What else would you add based on your own research, experiences and anecdotal evidence? What do you see as ongoing barriers or obstacles to access to justice for those you serve, and those you don’t?

Comments

  1. I would add rogue (partisan and or unqualified) medico-legal experts to your list. The Ontario personal injury litigation system is littered with them. Insurer defense lawyers love to hire them. Plaintiff lawyers (OTLA) have for too long tolerated them because they are cash cows who generate the need for expensive litigation (and endless assessment battles) with their too often bogus but predictable accusations of malingering.
    It is good to see that finally OTLA has taken a stance and has recently called for an Inquiry into the quality of the poor medico-legal evidence tainting Ontario’s civil justice system. These “hired gun” experts who have long proliferated the Ontario auto accident system are an access to justice issue for vulnerable accident victims. It is past time steps were taken to purge them from the system.

  2. Supply of lawyers is a fundamental factor in access to justice. More lawyers, more competition, lower fees. So add to the list poor work-life balance for junior associates, structural problems causing unequal and high attrition rates from private practice, a lack of support for alternative low cost practice models from regulators, a lack of training for law students and junior lawyers that would make solo practice a realistic option, including both practice administration and technology training, limitations on non-lawyer legal work, high barriers to entry for new lawyers, difficulty in getting foreign credentials recognized…

    As you say, incomplete list.

  3. Thank you Brian and Jason Morris for getting the ball rolling.

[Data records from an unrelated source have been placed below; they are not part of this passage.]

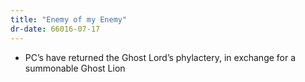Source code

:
 ```yaml
---
title: "Enemy of my Enemy"
dr-date: 66016-07-17
---
```


- PC’s have returned the Ghost Lord’s phylactery, in exchange for a summonable Ghost Lion
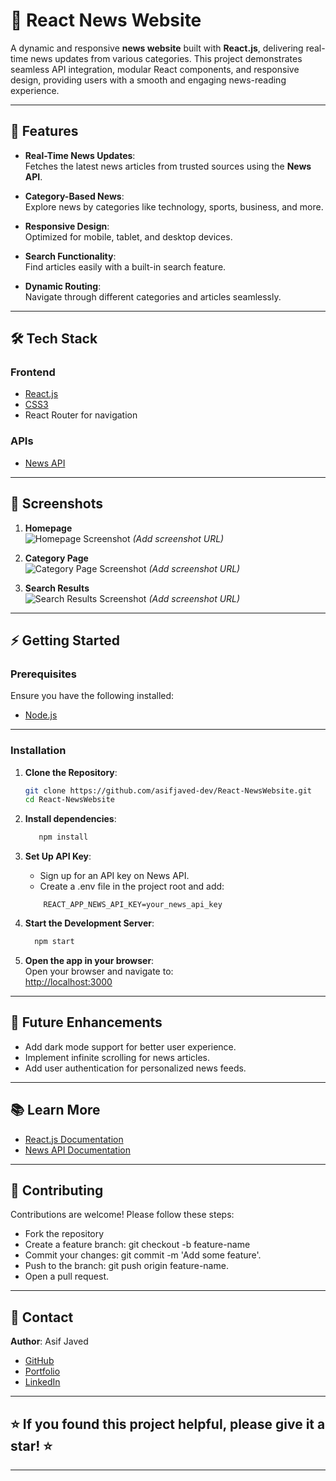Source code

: # 📰 React News Website  

A dynamic and responsive **news website** built with **React.js**, delivering real-time news updates from various categories. This project demonstrates seamless API integration, modular React components, and responsive design, providing users with a smooth and engaging news-reading experience.  

---

## 🚀 Features  

- **Real-Time News Updates**:  
  Fetches the latest news articles from trusted sources using the **News API**.  

- **Category-Based News**:  
  Explore news by categories like technology, sports, business, and more.  

- **Responsive Design**:  
  Optimized for mobile, tablet, and desktop devices.  

- **Search Functionality**:  
  Find articles easily with a built-in search feature.  

- **Dynamic Routing**:  
  Navigate through different categories and articles seamlessly.  

---

## 🛠️ Tech Stack  

### **Frontend**  
- [React.js](https://reactjs.org/)  
- [CSS3](https://developer.mozilla.org/en-US/docs/Web/CSS)  
- React Router for navigation  

### **APIs**  
- [News API](https://newsapi.org/)  

---

## 📸 Screenshots  

1. **Homepage**  
   ![Homepage Screenshot](#) *(Add screenshot URL)*  

2. **Category Page**  
   ![Category Page Screenshot](#) *(Add screenshot URL)*  

3. **Search Results**  
   ![Search Results Screenshot](#) *(Add screenshot URL)*  

---

## ⚡ Getting Started  

### **Prerequisites**  
Ensure you have the following installed:  
- [Node.js](https://nodejs.org/)  

---

### **Installation**  

1. **Clone the Repository**:  
   ```bash
   git clone https://github.com/asifjaved-dev/React-NewsWebsite.git
   cd React-NewsWebsite

2. **Install dependencies**:
    ```bash
       npm install

3. **Set Up API Key**:  
   - Sign up for an API key on News API.
   - Create a .env file in the project root and add:
   ```env
       REACT_APP_NEWS_API_KEY=your_news_api_key
   ```

5. **Start the Development Server**:
    ```bash
      npm start
    ```
    
6. **Open the app in your browser**:  
   Open your browser and navigate to:  
  [http://localhost:3000](http://localhost:3000)
---


## 🌟 Future Enhancements
   - Add dark mode support for better user experience.
   - Implement infinite scrolling for news articles.
   - Add user authentication for personalized news feeds.

---

## 📚 Learn More
   - [React.js Documentation](https://legacy.reactjs.org/docs/getting-started.html)
   - [News API Documentation](#)

---

## 🤝 Contributing  
Contributions are welcome! Please follow these steps:
- Fork the repository
- Create a feature branch: git checkout -b feature-name  
- Commit your changes: git commit -m 'Add some feature'.
- Push to the branch: git push origin feature-name.
- Open a pull request.

---

## 📧 Contact
   **Author**: Asif Javed
   - [GitHub](https://github.com/asifjaved-dev)
   - [Portfolio](http://asifjaved.work/)
   - [LinkedIn](https://www.linkedin.com/in/asifjaved-dev/)

---

## ⭐ If you found this project helpful, please give it a star! ⭐

---
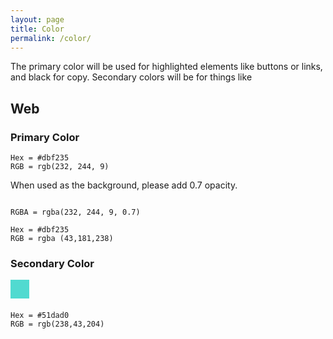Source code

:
 ```yaml
---
layout: page
title: Color
permalink: /color/
---
```


<p>The primary color will be used for highlighted elements like buttons or links, and black for copy. Secondary colors will be for things like </p>

<h2>Web</h2>

<h3>Primary Color</h3>

<div class="color_p1"></div>

<pre><code>Hex = #dbf235
RGB = rgb(232, 244, 9)
</code></pre>

When used as the background, please add 0.7 opacity. 

<div class="color_p2"></div>

<pre><code>
RGBA = rgba(232, 244, 9, 0.7)
</code></pre>

<pre><code>Hex = #dbf235
RGB = rgba (43,181,238)
</code></pre>

<h3>Secondary Color</h3>

<div style="background: #51dad0; width: 30px; height: 30px; margin-bottom: 20px"></div>

<pre><code>Hex = #51dad0
RGB = rgb(238,43,204)
</code></pre>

    This post on Lawyerist today reminds me of another barrier – which is the monopoly on legal service delivery held by lawyers and the threat of prosecution for unauthorized practice of law (UPL): https://lawyerist.com/105755/now-time-rethink-upl-regulations/

  4. The latter link is a marvellous one. What it clarifies is that the list from your conversation with self (always a useful exercise, not one to be deplored!) is a list of symptoms, not problems. The problem is largely what is known as “provider capture.” This is also why the problem will not be solved by lawyers; in a very broad sense, lawyers (their collective power) are the problem, and the problem cannot also be the solution.
    None of this should be taken to be an anti-lawyer sentiment, but a statement again that both the perspective and the ideas to solve the access to justice challenge are most likely to come from outside the occupation itself.